Vérifier les permissions de cron.weekly
Garantit que le répertoire /etc/cron.weekly appartient à root et n'est ni lisible, ni modifiable, ni exécutable par le groupe ou les autres, sans bits setuid/setgid/sticky, afin que seul root puisse ajouter ou modifier les scripts cron hebdomadaires.
Vérifié sur le contenu d’un fichier de configuration persistant, la source de vérité qui survit aux redémarrages.
Un mapping est une référence croisée vers l’endroit où chaque norme situe cette exigence, ancrée et recoupée, pas une affirmation d’équivalence. Un check réussi est une preuve vers ces références, comment le lire.
Pourquoi cette règle
/etc/cron.weekly contient les scripts que le démon cron exécute une fois par semaine en tant que root. Si le répertoire est modifiable par le groupe ou les autres, un utilisateur non autorisé peut y déposer ou y modifier un script qui s'exécutera avec les privilèges root, compromission totale. S'il est lisible par le groupe/les autres, les tâches peuvent être énumérées à des fins de reconnaissance. Le restreindre au propriétaire empêche à la fois les modifications non autorisées et la divulgation.
Ce que vérifie Pavois
Pavois lit l'inode réel via file('/etc/cron.weekly') et vérifie l'absence d'accès groupe/autres et de bits spéciaux, avec une garde only_if qui l'ignore en cas d'absence. Inspecter les permissions effectives sur le disque détecte les dérives dues aux mises à jour de paquets, à un chmod manuel ou à des restaurations de sauvegarde, ce qu'une hypothèse sur un modèle de configuration manquerait.

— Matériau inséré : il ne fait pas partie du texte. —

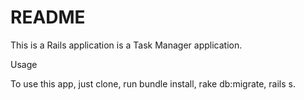 # README

This is a Rails application is a Task Manager application.

Usage

To use this app, just clone, run bundle install, rake db:migrate, rails s.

only_if { file('/etc/cron.weekly').exist? }
describe file('/etc/cron.weekly') do
it { should_not be_setuid }
it { should_not be_writable.by('group') }
it { should_not be_readable.by('group') }
it { should_not be_setgid }
it { should_not be_executable.by('other') }
it { should_not be_writable.by('other') }
it { should_not be_readable.by('other') }
it { should_not be_sticky }
endComment vérifier qu’elle est appliquée
Exécutez stat -c '%a %U %G' /etc/cron.weekly. Attendu : mode 700 (ou plus strict), propriétaire root, groupe root, aucune lecture/écriture/exécution pour group ni other, et aucun bit setuid/setgid/sticky.
Inspecter et investiguer
Aucun journal de service ne s'applique ; inspectez avec stat /etc/cron.weekly ou ls -ld /etc/cron.weekly. Pour détecter une altération, ajoutez une surveillance auditd (auditctl -w /etc/cron.weekly -p wa -k cron) et recherchez key="cron" dans /var/log/audit/audit.log.
Remédiation
Aucune remédiation automatique n'est définie ; appliquez-la manuellement : chown root:root /etc/cron.weekly && chmod 700 /etc/cron.weekly. Relancez le scan pour confirmer que la règle passe.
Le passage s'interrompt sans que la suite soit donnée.